“Croire au merveilleux”, Christophe Ono-dit-Biot

 

Extrait

“Ma femme est morte. Sous l’eau. Mais avant de mourir elle est partie, nous laissant seuls, mon fils et moi. Je n’ai jamais su si elle comptait revenir de ce voyage qui aura été fatal, ou si elle avait fait une croix sur nous. C’était une artiste… Et on ne sait jamais, avec les artistes. Le prix de la création est lourd. Le problème, c’est que ce sont souvent les autres qui le paient.
Cette ignorance me ronge. Et j’erre, tel ce bon vieux Ulysse, à bord de mon corps dont la charpente gémit, et sans l’espoir de retrouver, au bout des mers, le lit d’olivier où m’attend Pénélope.
Pénélope m’a planté.
” (pages 18/19)

 

Avis de PrestaPlume ♥♥♥♥

 

Après un décès, le merveilleux peut-il encore frapper à la porte ? C’est la question que pose l’écrivain et journaliste Christophe Ono-dit-Biot dans son roman Croire au merveilleux, où il file le thème de la mort soudaine et inexpliquée qu’il a abordé dans son précédent roman Plonger. Avec ce nouvel opus, il approfondit la souffrance de l’intolérable absence en parachevant notre connaissance intime du couple César/Paz et de leur fils. L’amour d’un père pour son enfant est-il assez fort pour vaincre le désir de mort ? L’écriture simple et dépouillée de l’auteur, sans risées ni lames de fond, accompagne avec une langueur poétique son double littéraire dans sa mortelle descente dans les abymes de la dépression. César appelle si fort la mort qu’il en réveille les dieux de l’Olympe qui dépêchent une mystérieuse messagère pour l’aider à entamer une lente remontée en apnée vers une renaissance.

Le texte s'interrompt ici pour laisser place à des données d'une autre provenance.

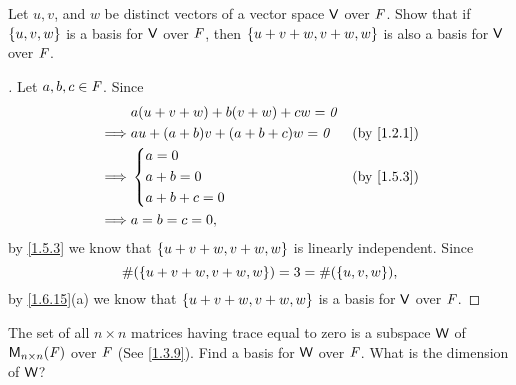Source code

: \begin{ex}\label{ex:1.6.12}
	Let \(u, v\), and \(w\) be distinct vectors of a vector space \(\mathsf{V}\) over \(\mathit{F}\).
	Show that if \(\left\lbrace u, v, w\right\rbrace\) is a basis for \(\mathsf{V}\) over \(\mathit{F}\), then \(\left\lbrace u + v + w, v + w, w\right\rbrace\) is also a basis for \(\mathsf{V}\) over \(\mathit{F}\).
\end{ex}

\begin{proof}[]
	Let \(a, b, c \in \mathit{F}\).
	Since
	\begin{align*}
		         & a(u + v + w) + b(v + w) + cw = \zv                 \\
		\implies & au + (a + b)v + (a + b + c)w = \zv &  & \by{1.2.1} \\
		\implies & \begin{dcases}
			           a = 0     \\
			           a + b = 0 \\
			           a + b + c = 0
		           \end{dcases}                     &  & \by{1.5.3}   \\
		\implies & a = b = c = 0,
	\end{align*}
	by \cref{1.5.3} we know that \(\left\lbrace u + v + w, v + w, w\right\rbrace\) is linearly independent.
	Since
	\[
		\#(\left\lbrace u + v + w, v + w, w\right\rbrace) = 3 = \#(\left\lbrace u, v, w\right\rbrace),
	\]
	by \cref{1.6.15}(a) we know that \(\left\lbrace u + v + w, v + w, w\right\rbrace\) is a basis for \(\mathsf{V}\) over \(\mathit{F}\).
\end{proof}

\setcounter{ex}{14}
\begin{ex}\label{ex:1.6.15}
	The set of all \(n \times n\) matrices having trace equal to zero is a subspace \(\mathsf{W}\) of \(\ms[n][n][\F]\) over \(\mathit{F}\) (See \cref{1.3.9}).
	Find a basis for \(\mathsf{W}\) over \(\mathit{F}\).
	What is the dimension of \(\mathsf{W}\)?
\end{ex}

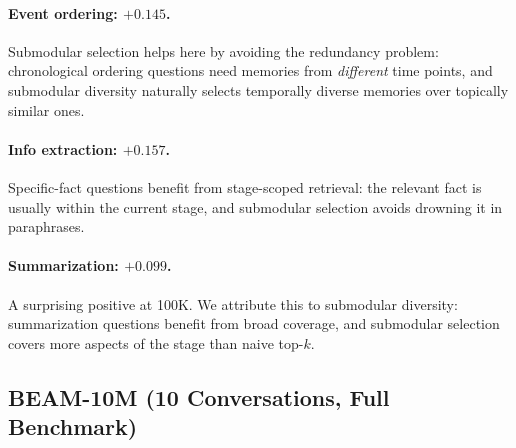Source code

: \documentclass[11pt]{article}
\begin{document}
\paragraph{Event ordering: $+0.145$.}
Submodular selection helps here by avoiding the redundancy problem:
chronological ordering questions need memories from \emph{different}
time points, and submodular diversity naturally selects temporally
diverse memories over topically similar ones.

\paragraph{Info extraction: $+0.157$.}
Specific-fact questions benefit from stage-scoped retrieval: the
relevant fact is usually within the current stage, and submodular
selection avoids drowning it in paraphrases.

\paragraph{Summarization: $+0.099$.}
A surprising positive at 100K.  We attribute this to submodular
diversity: summarization questions benefit from broad coverage, and
submodular selection covers more aspects of the stage than naive
top-$k$.

\subsection{BEAM-10M (10 Conversations, Full Benchmark)}
\label{sec:results-10m}
\end{document}
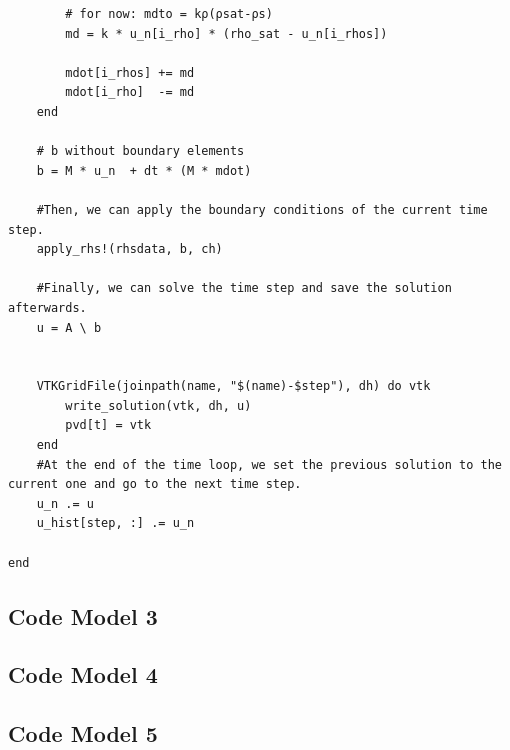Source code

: \begin{appendices}
\begin{lstlisting}
        # for now: mdto = kρ(ρsat-ρs)
        md = k * u_n[i_rho] * (rho_sat - u_n[i_rhos])

        mdot[i_rhos] += md
        mdot[i_rho]  -= md
    end

    # b without boundary elements
    b = M * u_n  + dt * (M * mdot)

    #Then, we can apply the boundary conditions of the current time step.
    apply_rhs!(rhsdata, b, ch)

    #Finally, we can solve the time step and save the solution afterwards.
    u = A \ b

    
    VTKGridFile(joinpath(name, "$(name)-$step"), dh) do vtk
        write_solution(vtk, dh, u)
        pvd[t] = vtk
    end
    #At the end of the time loop, we set the previous solution to the current one and go to the next time step.
    u_n .= u
    u_hist[step, :] .= u_n

end    
\end{lstlisting}

\subsection{Code Model 3}

\subsection{Code Model 4}

\subsection{Code Model 5}

\end{appendices}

César est trop malheureux pour survivre à la mort brutale de sa femme. Paz, une artiste très douée, s’est noyée dans une contrée lointaine, le laissant seul avec leur fils unique qui lui ressemble trop. Chaque regard porté sur cet enfant aux traits de Paz lui est insupportable. Alors il décide de se suicider, c’est mieux pour tout le monde, et surtout pour lui qui se noie dans le chagrin. Il choisit la voie médicamenteuse, des myorelaxants. Plus propre, moins violent. Alors que son cerveau commence à flotter, on frappe à sa porte. Il finit par se lever. Difficilement. C’est la nouvelle voisine, une étudiante en art, qui en connaît un rayon sur la littérature antique grecque et ses auteurs. La bibliothèque de César en compte de magnifiques spécimens. Aussi curieuse que délicieusement belle, Nana lui emprunte la Théogonie d’Hésiode. Peu à peu, de livre emprunté en livre rendu, la jeune fille revient, charme et retient le désespoir par la main. Une main gracile et entraînante. D’indésirable, Nana se fait indispensable. Elle ravive dans l’esprit de César ce feu assoupi qui ne tarde pas à se répandre dans son corps éteint. Mais le père de Nana, un riche armateur, le convoque chez lui, dans une mystérieuse île grecque : il veut lui parler sans délai !

Croire au merveilleux est le parcours initiatique d’un homme égaré qui saisira sa dernière chance de survivre. Pour y parvenir, il voyagera dans le temps, avec son passé lesté de souvenirs, et dans l’espace où il cherchera à les revivre pour comprendre. De Paris à Marina di Praia sur la côte amalfitaine, au site archéologique de Paestum, puis de la Grèce au Japon, César pourchasse l’ombre de Paz. Au bout de ce voyage, où se mêlent contes et mythologie grecque, il trouvera la réponse qu’il espère éperdument. En César, Christophe Ono-dit-Biot met à nue ses pensées les plus intimes et les partage avec le lecteur qui se retrouve, l’espace de quelques heures, élevé au statut de confident. Un confident compatissant. Ému. Fasciné par ce langage si ordinaire qui fraye avec le merveilleux. Le merveilleux des figures mythologiques et de leur pouvoir sur le destin des hommes, mais surtout le merveilleux de l’enfance à laquelle se raccrocher quand le malheur nous disloque de l’intérieur. Finalement, croire au merveilleux n’est-il pas l’une des voies consolatrices qui peut mener l’éploré jusqu’à cette “île des Cœurs battants” qui sommeillerait en soi ? Et que César va enfin découvrir !

Nathalie Gendreau

 

Editions Gallimard, février 2017, 240 pages, à 20 euros.